Ночь окутывала мраком несколько облупившихся домов, образовывавших этот ухабистый узкий проход, именуемый Балетной улицей. Тусклый фонарь, висевший над круглой каменной тумбой почти против входа в тюрьму, бросал отблески света на большие камни мостовой, грязные и скользкие от нечистот, которые согнал сюда прошедший дождь. Забитый отбросами и грязью глубокий водосточный желоб посередине улочки делал ее неровную поверхность еще более опасной.
Карету бросало из стороны в сторону. Кучер остановился возле тумбы с фонарем и ленивым жестом открыл дверцу со стороны Марианны.
Но Кроуфорд живо протянул трость и ручкой захлопнул дверцу.
- Нет! - проворчал он. - Вы сойдете с моей стороны! Позвольте мне выйти первому.
- Почему? Эта тумба такая удобная...
- Эта тумба, - холодно оборвал ее старик, - та самая, на которой убийцы разрубили на части тело госпожи Ламбаль!

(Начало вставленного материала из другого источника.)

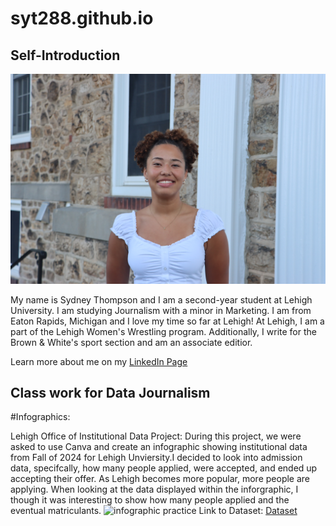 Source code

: # syt288.github.io

## Self-Introduction

![profile image](https://github.com/syt228/syt228.github.io/blob/main/Thompson_Sydney.jpeg?raw=true)

My name is Sydney Thompson and I am a second-year student at Lehigh University. I am studying Journalism with a minor in Marketing. I am from Eaton Rapids, Michigan and I love my time so far at Lehigh!
At Lehigh, I am a part of the Lehigh Women's Wrestling program. Additionally, I write for the Brown & White's sport section and am an associate editior.

Learn more about me on my [LinkedIn Page](www.linkedin.com/in/sydneyrthompson-)

## Class work for Data Journalism 

#Infographics:

Lehigh Office of Institutional Data Project:
During this project, we were asked to use Canva and create an infographic showing institutional data from Fall of 2024 for Lehigh Unviersity.I decided to look into admission data, specifcally, how many people applied, were accepted, and ended up accepting their offer. As Lehigh becomes more popular, more people are applying. When looking at the data displayed within the inforgraphic, I though it was interesting to show how many people applied and the eventual matriculants.
![infographic practice](https://github.com/syt228/syt228.github.io/blob/main/Data%20Journalism%20Infographic%20Practice%20-%20Lehigh%20Enrollment%20Data%20(1).png?raw=true)
Link to Dataset: [Dataset](https://data.lehigh.edu/sites/data.lehigh.edu/files/LUprofile_2024.pdf)
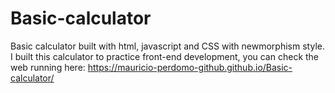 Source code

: # Basic-calculator
Basic calculator built with html, javascript and CSS with newmorphism  style. 
I built this calculator to practice front-end development, you can check the web running here: https://mauricio-perdomo-github.github.io/Basic-calculator/

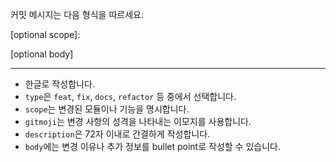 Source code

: 커밋 메시지는 다음 형식을 따르세요:

<type>[optional scope]: <gitmoji> <description>

[optional body]

---

- 한글로 작성합니다.
- `type`은 `feat`, `fix`, `docs`, `refactor` 등 중에서 선택합니다.
- `scope`는 변경된 모듈이나 기능을 명시합니다.
- `gitmoji`는 변경 사항의 성격을 나타내는 이모지를 사용합니다.
- `description`은 72자 이내로 간결하게 작성합니다.
- `body`에는 변경 이유나 추가 정보를 bullet point로 작성할 수 있습니다.
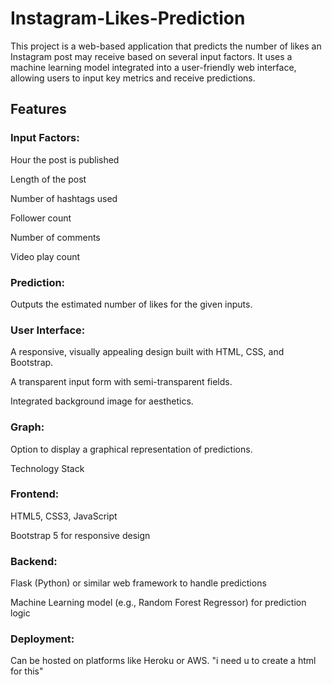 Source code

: # Instagram-Likes-Prediction

<p>This project is a web-based application that predicts the number of likes an Instagram post may receive based on several input factors. It uses a machine learning model integrated into a user-friendly web interface, allowing users to input key metrics and receive predictions.</p>

<h2>Features</h2>
<h3>Input Factors:</h3>
<p>Hour the post is published</p>
<p>Length of the post</p>
<p>Number of hashtags used</p>
<p>Follower count</p>
<p>Number of comments</p>
<p>Video play count</p>
<h3>Prediction:</h3>
<p>Outputs the estimated number of likes for the given inputs.</p>
<h3>User Interface:</h3>
<p>A responsive, visually appealing design built with HTML, CSS, and Bootstrap.</p>
<p>A transparent input form with semi-transparent fields.</p>
<p>Integrated background image for aesthetics.</p>
<h3>Graph:</h3>
<p>Option to display a graphical representation of predictions.</p>
<p>Technology Stack</p>
<h3>Frontend:</h3>
<p>HTML5, CSS3, JavaScript</p>
<p>Bootstrap 5 for responsive design</p>
<h3>Backend:</h3>
<p>Flask (Python) or similar web framework to handle predictions</p>
<p>Machine Learning model (e.g., Random Forest Regressor) for prediction logic</p>
<h3>Deployment:</h3>
<p>Can be hosted on platforms like Heroku or AWS. "i need u to create a html for this"
</p>
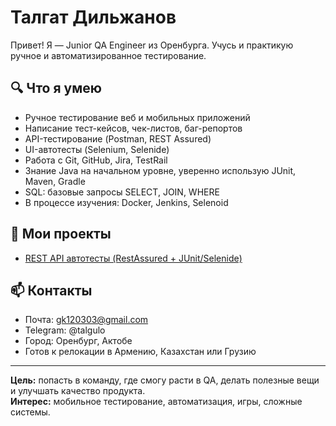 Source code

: # Талгат Дильжанов

Привет! Я — Junior QA Engineer из Оренбурга. Учусь и практикую ручное и автоматизированное тестирование.

## 🔍 Что я умею

- Ручное тестирование веб и мобильных приложений
- Написание тест-кейсов, чек-листов, баг-репортов
- API-тестирование (Postman, REST Assured)
- UI-автотесты (Selenium, Selenide)
- Работа с Git, GitHub, Jira, TestRail
- Знание Java на начальном уровне, уверенно использую JUnit, Maven, Gradle
- SQL: базовые запросы SELECT, JOIN, WHERE
- В процессе изучения: Docker, Jenkins, Selenoid

## 🚀 Мои проекты

- [REST API автотесты (RestAssured + JUnit/Selenide)](https://github.com/coloboc-finder/TestSwaggerPetstoreBackendFrontend)

## 📫 Контакты

- Почта: gk120303@gmail.com
- Telegram: @talgulo
- Город: Оренбург, Актобе 
- Готов к релокации в Армению, Казахстан или Грузию

---

**Цель:** попасть в команду, где смогу расти в QA, делать полезные вещи и улучшать качество продукта.  
**Интерес:** мобильное тестирование, автоматизация, игры, сложные системы.
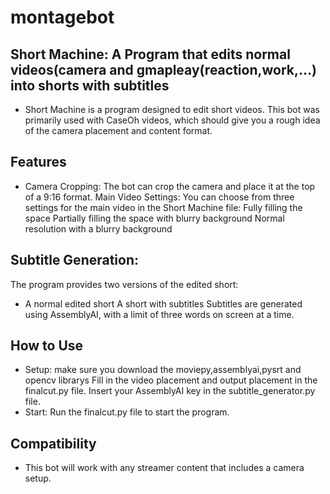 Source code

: # montagebot
## Short Machine: A Program that edits normal videos(camera and gmapleay(reaction,work,...) into shorts with subtitles
* Short Machine is a program designed to edit short videos. This bot was primarily used with CaseOh videos, which should give you a rough idea of the camera placement and content format.

## Features
* Camera Cropping: The bot can crop the camera and place it at the top of a 9:16 format.
Main Video Settings: You can choose from three settings for the main video in the Short Machine file:
Fully filling the space
Partially filling the space with blurry background
Normal resolution with a blurry background
## Subtitle Generation: 
The program provides two versions of the edited short:
* A normal edited short
A short with subtitles
Subtitles are generated using AssemblyAI, with a limit of three words on screen at a time.

## How to Use
* Setup:
make sure you download the moviepy,assemblyai,pysrt and opencv librarys
Fill in the video placement and output placement in the finalcut.py file.
Insert your AssemblyAI key in the subtitle_generator.py file.
* Start:
Run the finalcut.py file to start the program.

## Compatibility
* This bot will work with any streamer content that includes a camera setup.
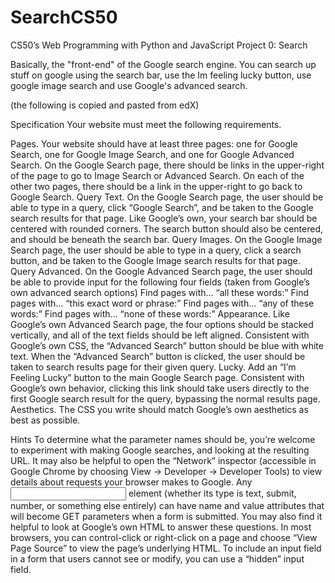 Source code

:# SearchCS50
CS50’s Web Programming with Python and JavaScript Project 0: Search

Basically, the "front-end" of the Google search engine. You can search up stuff on google using the search bar, use the Im feeling lucky button, use google image search and use Google's advanced search.

(the following is copied and pasted from edX)

Specification
Your website must meet the following requirements.

Pages. Your website should have at least three pages: one for Google Search, one for Google Image Search, and one for Google Advanced Search.
On the Google Search page, there should be links in the upper-right of the page to go to Image Search or Advanced Search. On each of the other two pages, there should be a link in the upper-right to go back to Google Search.
Query Text. On the Google Search page, the user should be able to type in a query, click “Google Search”, and be taken to the Google search results for that page.
Like Google’s own, your search bar should be centered with rounded corners. The search button should also be centered, and should be beneath the search bar.
Query Images. On the Google Image Search page, the user should be able to type in a query, click a search button, and be taken to the Google Image search results for that page.
Query Advanced. On the Google Advanced Search page, the user should be able to provide input for the following four fields (taken from Google’s own advanced search options)
Find pages with… “all these words:”
Find pages with… “this exact word or phrase:”
Find pages with… “any of these words:”
Find pages with… “none of these words:”
Appearance. Like Google’s own Advanced Search page, the four options should be stacked vertically, and all of the text fields should be left aligned.
Consistent with Google’s own CSS, the “Advanced Search” button should be blue with white text. When the “Advanced Search” button is clicked, the user should be taken to search results page for their given query.
Lucky. Add an “I’m Feeling Lucky” button to the main Google Search page. Consistent with Google’s own behavior, clicking this link should take users directly to the first Google search result for the query, bypassing the normal results page.
Aesthetics. The CSS you write should match Google’s own aesthetics as best as possible.

Hints
To determine what the parameter names should be, you’re welcome to experiment with making Google searches, and looking at the resulting URL. It may also be helpful to open the “Network” inspector (accessible in Google Chrome by choosing View -> Developer -> Developer Tools) to view details about requests your browser makes to Google.
Any <input> element (whether its type is text, submit, number, or something else entirely) can have name and value attributes that will become GET parameters when a form is submitted.
You may also find it helpful to look at Google’s own HTML to answer these questions. In most browsers, you can control-click or right-click on a page and choose “View Page Source” to view the page’s underlying HTML.
To include an input field in a form that users cannot see or modify, you can use a “hidden” input field.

С дрожью ужаса Марианна отвернулась от выщербленного камня и взяла предложенную спутником руку, стараясь не нажимать на нее. Приступ подагры у Кроуфорда прошел, но он ходил еще с трудом.
Увидев вышедших из фиакра людей, дремавший в грязной будке у входа часовой с ружьем встал.
- Чего вам надо? Проваливайте отсюда!
- Послушай, солдатик, - пробормотал Кроуфорд, к величайшему удивлению Марианны, с сильным нормандским акцентом, - не кричи так громко! Консьерж Дюкатель - мой земляк, и он пригласил к себе на ужин меня и мою дочку Мадлен.
Блеснувшая в свете фонаря большая серебряная монета сразу вызвала ответный блеск в глазах часового, который громко рассмеялся и сунул монету в карман.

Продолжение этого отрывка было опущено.